In performance: Vladimir Feltsman
Feltsman offers pianistic "Pictures"
by Joe Banno
Mussorgsky's "Pictures at an Exhibition," with its mix of descriptive tone-painting and virtuosic hurdles, is a good litmus test for a pianist's interpretive priorities. If Vladimir Feltsman dug deep into the piece to find all the color and texture he could at his Washington Performing Arts Society-sponsored recital Friday at Strathmore Hall, his probing seemed more out of a desire to illuminate the innovation and atmosphere of the score than to paint specific musical pictures.
(read more after the jump)
The composer imagined a series of aurally evoked paintings, with a "Promenade" theme weaving between the "pictures" to suggest the museum-goer walking among them. In purely pictorial terms, Feltsman's lickety-split speeds in the "Promenade" movements suggested track-suited art lovers sprinting breathlessly through the galleries. But musically, they formed a fascinating theme-and-variations study in instrumental color.

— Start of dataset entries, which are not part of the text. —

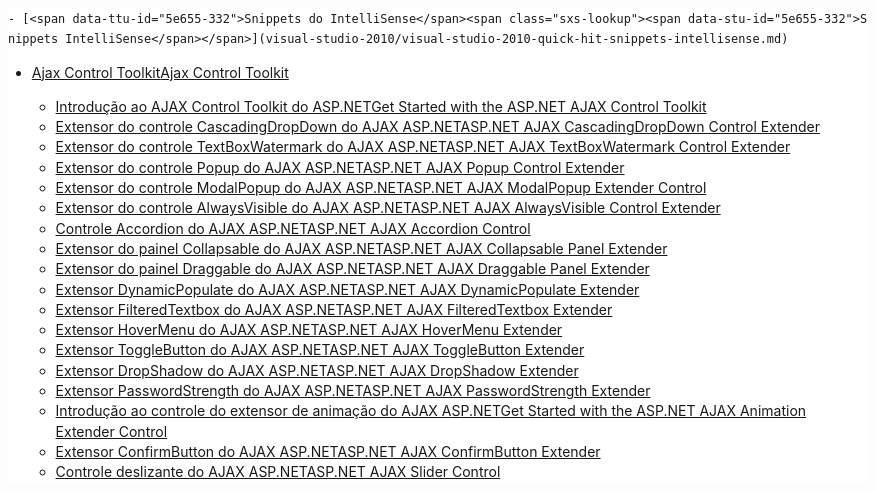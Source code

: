     - [<span data-ttu-id="5e655-332">Snippets do IntelliSense</span><span class="sxs-lookup"><span data-stu-id="5e655-332">Snippets IntelliSense</span></span>](visual-studio-2010/visual-studio-2010-quick-hit-snippets-intellisense.md)
- [<span data-ttu-id="5e655-333">Ajax Control Toolkit</span><span class="sxs-lookup"><span data-stu-id="5e655-333">Ajax Control Toolkit</span></span>](ajax-control-toolkit/index.md)

    - [<span data-ttu-id="5e655-334">Introdução ao AJAX Control Toolkit do ASP.NET</span><span class="sxs-lookup"><span data-stu-id="5e655-334">Get Started with the ASP.NET AJAX Control Toolkit</span></span>](ajax-control-toolkit/how-do-i-get-started-with-the-aspnet-ajax-control-toolkit.md)
    - [<span data-ttu-id="5e655-335">Extensor do controle CascadingDropDown do AJAX ASP.NET</span><span class="sxs-lookup"><span data-stu-id="5e655-335">ASP.NET AJAX CascadingDropDown Control Extender</span></span>](ajax-control-toolkit/how-do-i-use-the-aspnet-ajax-cascadingdropdown-control-extender.md)
    - [<span data-ttu-id="5e655-336">Extensor do controle TextBoxWatermark do AJAX ASP.NET</span><span class="sxs-lookup"><span data-stu-id="5e655-336">ASP.NET AJAX TextBoxWatermark Control Extender</span></span>](ajax-control-toolkit/how-do-i-use-the-aspnet-ajax-textboxwatermark-control-extender.md)
    - [<span data-ttu-id="5e655-337">Extensor do controle Popup do AJAX ASP.NET</span><span class="sxs-lookup"><span data-stu-id="5e655-337">ASP.NET AJAX Popup Control Extender</span></span>](ajax-control-toolkit/how-do-i-use-the-aspnet-ajax-popup-control-extender.md)
    - [<span data-ttu-id="5e655-338">Extensor do controle ModalPopup do AJAX ASP.NET</span><span class="sxs-lookup"><span data-stu-id="5e655-338">ASP.NET AJAX ModalPopup Extender Control</span></span>](ajax-control-toolkit/how-do-i-use-the-aspnet-ajax-modalpopup-extender-control.md)
    - [<span data-ttu-id="5e655-339">Extensor do controle AlwaysVisible do AJAX ASP.NET</span><span class="sxs-lookup"><span data-stu-id="5e655-339">ASP.NET AJAX AlwaysVisible Control Extender</span></span>](ajax-control-toolkit/how-do-i-use-the-aspnet-ajax-alwaysvisible-control-extender.md)
    - [<span data-ttu-id="5e655-340">Controle Accordion do AJAX ASP.NET</span><span class="sxs-lookup"><span data-stu-id="5e655-340">ASP.NET AJAX Accordion Control</span></span>](ajax-control-toolkit/how-do-i-use-the-aspnet-ajax-accordion-control.md)
    - [<span data-ttu-id="5e655-341">Extensor do painel Collapsable do AJAX ASP.NET</span><span class="sxs-lookup"><span data-stu-id="5e655-341">ASP.NET AJAX Collapsable Panel Extender</span></span>](ajax-control-toolkit/how-do-i-use-the-aspnet-ajax-collapsable-panel-extender.md)
    - [<span data-ttu-id="5e655-342">Extensor do painel Draggable do AJAX ASP.NET</span><span class="sxs-lookup"><span data-stu-id="5e655-342">ASP.NET AJAX Draggable Panel Extender</span></span>](ajax-control-toolkit/how-do-i-use-the-aspnet-ajax-draggable-panel-extender.md)
    - [<span data-ttu-id="5e655-343">Extensor DynamicPopulate do AJAX ASP.NET</span><span class="sxs-lookup"><span data-stu-id="5e655-343">ASP.NET AJAX DynamicPopulate Extender</span></span>](ajax-control-toolkit/how-do-i-use-the-aspnet-ajax-dynamicpopulate-extender.md)
    - [<span data-ttu-id="5e655-344">Extensor FilteredTextbox do AJAX ASP.NET</span><span class="sxs-lookup"><span data-stu-id="5e655-344">ASP.NET AJAX FilteredTextbox Extender</span></span>](ajax-control-toolkit/how-do-i-use-the-aspnet-ajax-filteredtextbox-extender.md)
    - [<span data-ttu-id="5e655-345">Extensor HoverMenu do AJAX ASP.NET</span><span class="sxs-lookup"><span data-stu-id="5e655-345">ASP.NET AJAX HoverMenu Extender</span></span>](ajax-control-toolkit/how-do-i-use-the-aspnet-ajax-hovermenu-extender.md)
    - [<span data-ttu-id="5e655-346">Extensor ToggleButton do AJAX ASP.NET</span><span class="sxs-lookup"><span data-stu-id="5e655-346">ASP.NET AJAX ToggleButton Extender</span></span>](ajax-control-toolkit/how-do-i-use-the-aspnet-ajax-togglebutton-extender.md)
    - [<span data-ttu-id="5e655-347">Extensor DropShadow do AJAX ASP.NET</span><span class="sxs-lookup"><span data-stu-id="5e655-347">ASP.NET AJAX DropShadow Extender</span></span>](ajax-control-toolkit/how-do-i-use-the-aspnet-ajax-dropshadow-extender.md)
    - [<span data-ttu-id="5e655-348">Extensor PasswordStrength do AJAX ASP.NET</span><span class="sxs-lookup"><span data-stu-id="5e655-348">ASP.NET AJAX PasswordStrength Extender</span></span>](ajax-control-toolkit/how-do-i-use-the-aspnet-ajax-passwordstrength-extender.md)
    - [<span data-ttu-id="5e655-349">Introdução ao controle do extensor de animação do AJAX ASP.NET</span><span class="sxs-lookup"><span data-stu-id="5e655-349">Get Started with the ASP.NET AJAX Animation Extender Control</span></span>](ajax-control-toolkit/how-do-i-get-started-with-the-aspnet-ajax-animation-extender-control.md)
    - [<span data-ttu-id="5e655-350">Extensor ConfirmButton do AJAX ASP.NET</span><span class="sxs-lookup"><span data-stu-id="5e655-350">ASP.NET AJAX ConfirmButton Extender</span></span>](ajax-control-toolkit/how-do-i-use-the-aspnet-ajax-confirmbutton-extender.md)
    - [<span data-ttu-id="5e655-351">Controle deslizante do AJAX ASP.NET</span><span class="sxs-lookup"><span data-stu-id="5e655-351">ASP.NET AJAX Slider Control</span></span>](ajax-control-toolkit/how-do-i-use-the-aspnet-ajax-slider-control.md)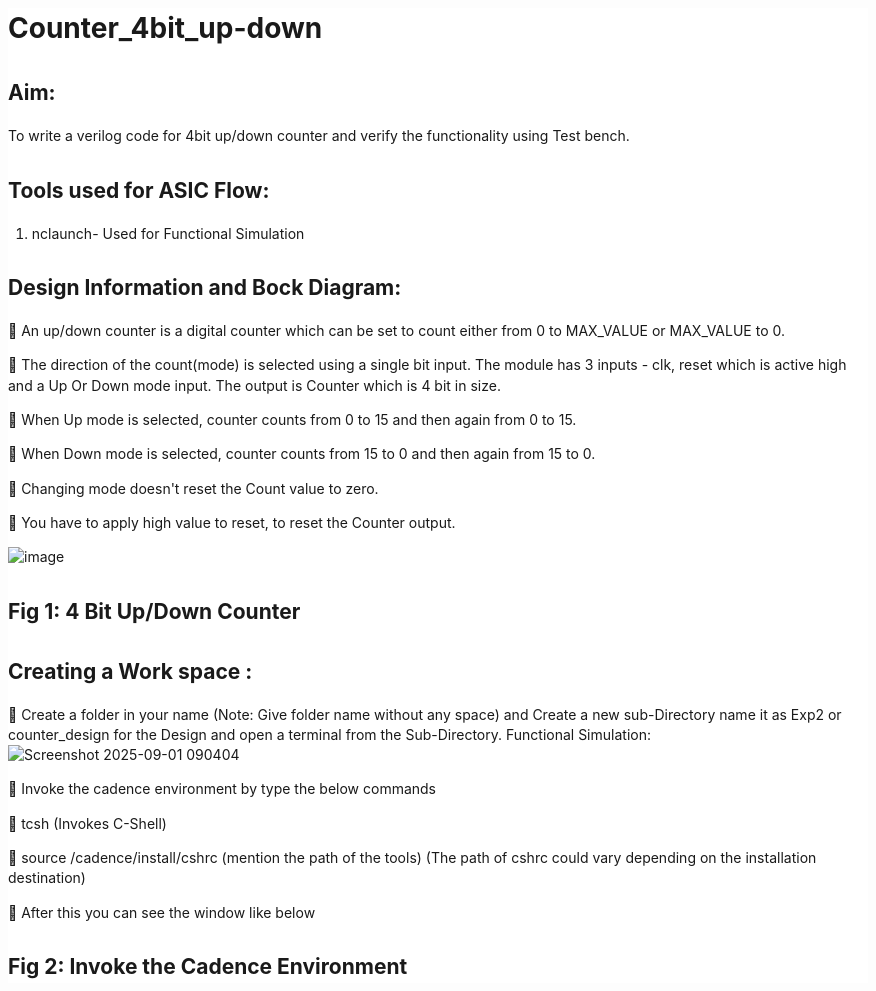 # Counter_4bit_up-down

## Aim:

To write a verilog code for 4bit up/down counter and verify the functionality using Test bench. 

## Tools used for ASIC Flow:

1.	nclaunch- Used for Functional Simulation
   
## Design Information and Bock Diagram:

	An up/down counter is a digital counter which can be set to count either from 0 to
MAX_VALUE or MAX_VALUE to 0.

	The direction of the count(mode) is selected using a single bit input. The module has 3 inputs - clk, reset which is active high and a Up Or Down mode input. 
The output is Counter which is 4 bit in size.

	When Up mode is selected, counter counts from 0 to 15 and then again from 0 to 15.

	When Down mode is selected, counter counts from 15 to 0 and then again from 15 to 0.

	Changing mode doesn't reset the Count value to zero.

	You have to apply high value to reset, to reset the Counter output.
 
![image](https://github.com/user-attachments/assets/efe1095e-989e-4005-b53b-e9dc50d4025c)

## Fig 1: 4 Bit Up/Down Counter

## Creating a Work space :

	Create a folder in your name (Note: Give folder name without any space) and Create a new sub-Directory name it as Exp2 or counter_design for the Design and open a terminal from the Sub-Directory.
Functional Simulation: 
<img width="1705" height="882" alt="Screenshot 2025-09-01 090404" src="https://github.com/user-attachments/assets/8cb689bf-3401-4898-8cc7-d5efccbe3a60" />


	Invoke the cadence environment by type the below commands 

	tcsh (Invokes C-Shell) 

	source /cadence/install/cshrc (mention the path of the tools) 
      (The path of cshrc could vary depending on the installation destination)
      
	After this you can see the window like below 


## Fig 2: Invoke the Cadence Environment

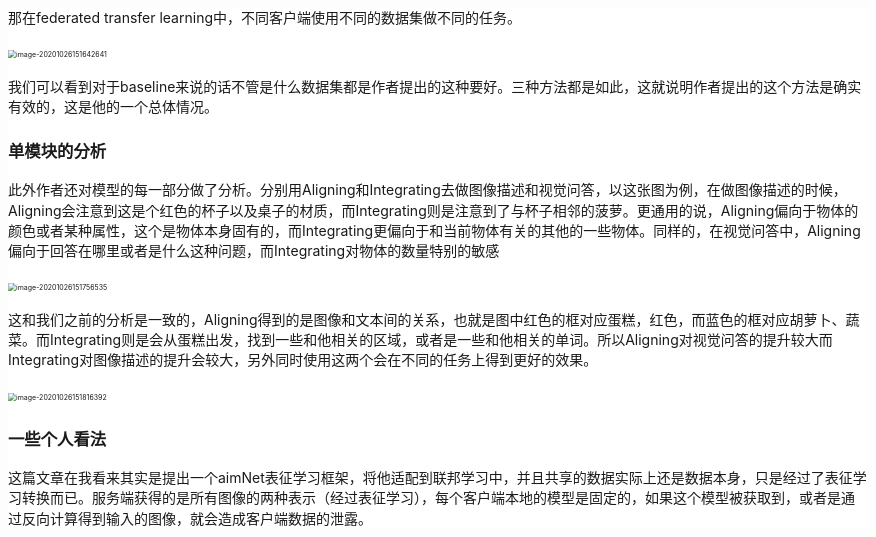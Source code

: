 那在federated  transfer learning中，不同客户端使用不同的数据集做不同的任务。

<img src="https://tva1.sinaimg.cn/large/0081Kckwly1gk2rd0b3rsj31000lu0zy.jpg" alt="image-20201026151642641" style="zoom:50%;" />

我们可以看到对于baseline来说的话不管是什么数据集都是作者提出的这种要好。三种方法都是如此，这就说明作者提出的这个方法是确实有效的，这是他的一个总体情况。

### 单模块的分析

此外作者还对模型的每一部分做了分析。分别用Aligning和Integrating去做图像描述和视觉问答，以这张图为例，在做图像描述的时候，Aligning会注意到这是个红色的杯子以及桌子的材质，而Integrating则是注意到了与杯子相邻的菠萝。更通用的说，Aligning偏向于物体的颜色或者某种属性，这个是物体本身固有的，而Integrating更偏向于和当前物体有关的其他的一些物体。同样的，在视觉问答中，Aligning偏向于回答在哪里或者是什么这种问题，而Integrating对物体的数量特别的敏感

<img src="https://tva1.sinaimg.cn/large/0081Kckwly1gk2rdzuaayj313k0luqfh.jpg" alt="image-20201026151756535" style="zoom:50%;" />

这和我们之前的分析是一致的，Aligning得到的是图像和文本间的关系，也就是图中红色的框对应蛋糕，红色，而蓝色的框对应胡萝卜、蔬菜。而Integrating则是会从蛋糕出发，找到一些和他相关的区域，或者是一些和他相关的单词。所以Aligning对视觉问答的提升较大而Integrating对图像描述的提升会较大，另外同时使用这两个会在不同的任务上得到更好的效果。

<img src="https://tva1.sinaimg.cn/large/0081Kckwly1gk2rndevucj31320luqd5.jpg" alt="image-20201026151816392" style="zoom:50%;" />

### 一些个人看法

这篇文章在我看来其实是提出一个aimNet表征学习框架，将他适配到联邦学习中，并且共享的数据实际上还是数据本身，只是经过了表征学习转换而已。服务端获得的是所有图像的两种表示（经过表征学习），每个客户端本地的模型是固定的，如果这个模型被获取到，或者是通过反向计算得到输入的图像，就会造成客户端数据的泄露。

Likewise, "The Old Castle" morphed into a seductive danse macabre, the conversation between the "Two Polish Jews" was clearly about contrasting dynamics and rapid-fire articulation, and the lumbering oxen of "Bydlo" stopped midway through their progress to philosophize.
If Feltsman's "Pictures" was more of a pianistic than painterly exhibition, it was unfailingly perceptive and masterfully played. So, too, was his alternately craggy and tender performance of Beethoven's "Pathetique" Sonata, and his elegantly turned reading of Haydn's rarely heard, strikingly proto-Beethovenian Sonata in E-flat, Hob XVI: 49. Like other Haydn-championing virtuosos, Feltsman made us wonder why this composer's marvelous keyboard works aren't the fixtures of the recital stage they should be.